* Prompt:
When you spot the word "access" in a line of the data below, copy that line.

Rendered images with source text:
===

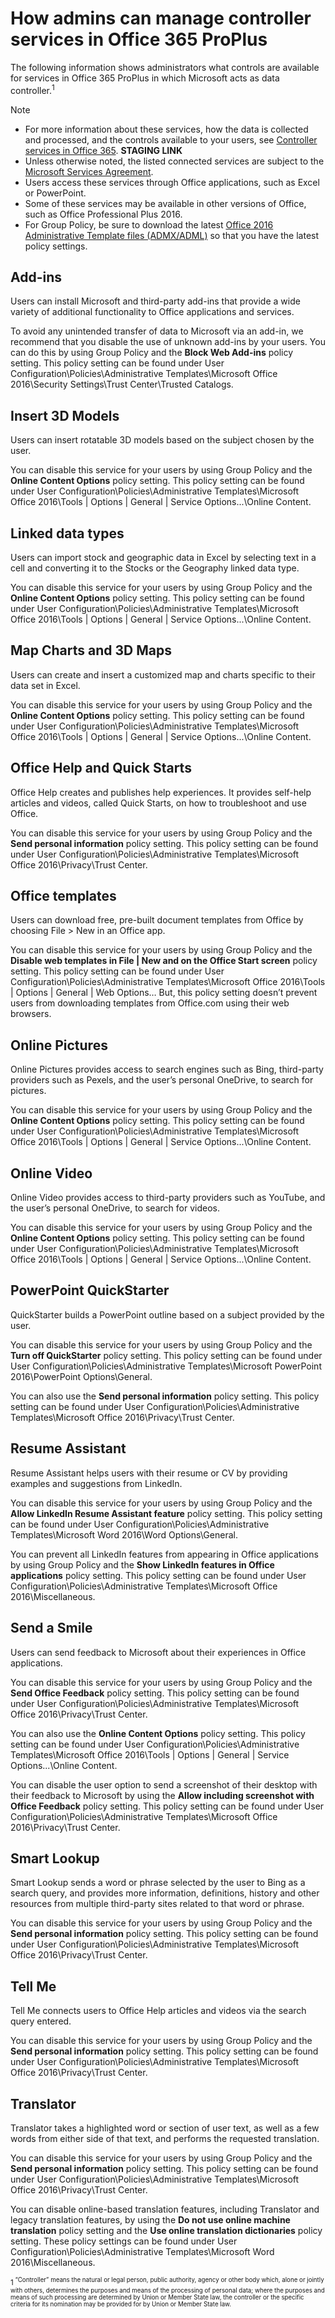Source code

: 
# How admins can manage controller services in Office 365 ProPlus 

The following information shows administrators what controls are available for services in Office 365 ProPlus in which Microsoft acts as data controller.<sup>1<sup/>

> [!NOTE]
> - For more information about these services, how the data is collected and processed, and the controls available to your users, see [Controller services in Office 365](https://support.officeppe.com/article/92c234f1-dc91-4dc1-925d-6c90fc3816d8).  **STAGING LINK**
> - Unless otherwise noted, the listed connected services are subject to the [Microsoft Services Agreement](https://www.microsoft.com/servicesagreement/).
> - Users access these services through Office applications, such as Excel or PowerPoint. 
> - Some of these services may be available in other versions of Office, such as Office Professional Plus 2016. 
> - For Group Policy, be sure to download the latest [Office 2016 Administrative Template files (ADMX/ADML)](https://www.microsoft.com/download/details.aspx?id=49030) so that you have the latest policy settings.


## Add-ins 
Users can install Microsoft and third-party add-ins that provide a wide variety of additional functionality to Office applications and services.

To avoid any unintended transfer of data to Microsoft via an add-in, we recommend that you disable the use of unknown add-ins by your users. You can do this by using Group Policy and the **Block Web Add-ins** policy setting. This policy setting can be found under User Configuration\Policies\Administrative Templates\Microsoft Office 2016\Security Settings\Trust Center\Trusted Catalogs. 

## Insert 3D Models
Users can insert rotatable 3D models based on the subject chosen by the user. 

You can disable this service for your users by using Group Policy and the **Online Content Options** policy setting. This policy setting can be found under User Configuration\Policies\Administrative Templates\Microsoft Office 2016\Tools | Options | General | Service Options...\Online Content. 

## Linked data types
Users can import stock and geographic data in Excel by selecting text in a cell and converting it to the Stocks or the Geography linked data type.

You can disable this service for your users by using Group Policy and the **Online Content Options** policy setting. This policy setting can be found under User Configuration\Policies\Administrative Templates\Microsoft Office 2016\Tools | Options | General | Service Options...\Online Content. 

## Map Charts and 3D Maps
Users can create and insert a customized map and charts specific to their data set in Excel. 

You can disable this service for your users by using Group Policy and the **Online Content Options** policy setting. This policy setting can be found under User Configuration\Policies\Administrative Templates\Microsoft Office 2016\Tools | Options | General | Service Options...\Online Content. 

## Office Help and Quick Starts 
Office Help creates and publishes help experiences. It provides self-help articles and videos, called Quick Starts, on how to troubleshoot and use Office. 

You can disable this service for your users by using Group Policy and the **Send personal information** policy setting. This policy setting can be found under User Configuration\Policies\Administrative Templates\Microsoft Office 2016\Privacy\Trust Center. 

## Office templates
Users can download free, pre-built document templates from Office by choosing File > New in an Office app. 

You can disable this service for your users by using Group Policy and the **Disable web templates in File | New and on the Office Start screen** policy setting. This policy setting can be found under User Configuration\Policies\Administrative Templates\Microsoft Office 2016\Tools | Options | General | Web Options… But, this policy setting doesn’t prevent users from downloading templates from Office.com using their web browsers.

## Online Pictures 
Online Pictures provides access to search engines such as Bing, third-party providers such as Pexels, and the user’s personal OneDrive, to search for pictures. 

You can disable this service for your users by using Group Policy and the **Online Content Options** policy setting. This policy setting can be found under User Configuration\Policies\Administrative Templates\Microsoft Office 2016\Tools | Options | General | Service Options...\Online Content. 

## Online Video 
Online Video provides access to third-party providers such as YouTube, and the user’s personal OneDrive, to search for videos. 

You can disable this service for your users by using Group Policy and the **Online Content Options** policy setting. This policy setting can be found under User Configuration\Policies\Administrative Templates\Microsoft Office 2016\Tools | Options | General | Service Options...\Online Content. 

## PowerPoint QuickStarter
QuickStarter builds a PowerPoint outline based on a subject provided by the user. 

You can disable this service for your users by using Group Policy and the **Turn off QuickStarter** policy setting. This policy setting can be found under User Configuration\Policies\Administrative Templates\Microsoft PowerPoint 2016\PowerPoint Options\General. 

You can also use the **Send personal information** policy setting. This policy setting can be found under User Configuration\Policies\Administrative Templates\Microsoft Office 2016\Privacy\Trust Center. 

## Resume Assistant 
Resume Assistant helps users with their resume or CV by providing examples and suggestions from LinkedIn.

You can disable this service for your users by using Group Policy and the **Allow LinkedIn Resume Assistant feature** policy setting. This policy setting can be found under User Configuration\Policies\Administrative Templates\Microsoft Word 2016\Word Options\General. 

You can prevent all LinkedIn features from appearing in Office applications by using Group Policy and the **Show LinkedIn features in Office applications** policy setting. This policy setting can be found under User Configuration\Policies\Administrative Templates\Microsoft Office 2016\Miscellaneous. 

## Send a Smile
Users can send feedback to Microsoft about their experiences in Office applications.

You can disable this service for your users by using Group Policy and the **Send Office Feedback** policy setting. This policy setting can be found under User Configuration\Policies\Administrative Templates\Microsoft Office 2016\Privacy\Trust Center.

You can also use the **Online Content Options** policy setting. This policy setting can be found under User Configuration\Policies\Administrative Templates\Microsoft Office 2016\Tools | Options | General | Service Options...\Online Content. 

You can disable the user option to send a screenshot of their desktop with their feedback to Microsoft by using the **Allow including screenshot with Office Feedback** policy setting. This policy setting can be found under User Configuration\Policies\Administrative Templates\Microsoft Office 2016\Privacy\Trust Center.

## Smart Lookup
Smart Lookup sends a word or phrase selected by the user to Bing as a search query, and provides more information, definitions, history and other resources from multiple third-party sites related to that word or phrase. 

You can disable this service for your users by using Group Policy and the **Send personal information** policy setting. This policy setting can be found under User Configuration\Policies\Administrative Templates\Microsoft Office 2016\Privacy\Trust Center. 

## Tell Me
Tell Me connects users to Office Help articles and videos via the search query entered. 

You can disable this service for your users by using Group Policy and the **Send personal information** policy setting. This policy setting can be found under User Configuration\Policies\Administrative Templates\Microsoft Office 2016\Privacy\Trust Center. 

## Translator
Translator takes a highlighted word or section of user text, as well as a few words from either side of that text, and performs the requested translation. 

You can disable this service for your users by using Group Policy and the **Send personal information** policy setting. This policy setting can be found under User Configuration\Policies\Administrative Templates\Microsoft Office 2016\Privacy\Trust Center. 

You can disable online-based translation features, including Translator and legacy translation features, by using the **Do not use online machine translation** policy setting and the **Use online translation dictionaries** policy setting. These policy settings can be found under User Configuration\Policies\Administrative Templates\Microsoft Word 2016\Miscellaneous.



<sup>1<sup/> “Controller” means the natural or legal person, public authority, agency or other body which, alone or jointly with others, determines the purposes and means of the processing of personal data; where the purposes and means of such processing are determined by Union or Member State law, the controller or the specific criteria for its nomination may be provided for by Union or Member State law.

===

* Exercise output:
> - Users access these services through Office applications, such as Excel or PowerPoint. 
Online Pictures provides access to search engines such as Bing, third-party providers such as Pexels, and the user’s personal OneDrive, to search for pictures. 
Online Video provides access to third-party providers such as YouTube, and the user’s personal OneDrive, to search for videos. 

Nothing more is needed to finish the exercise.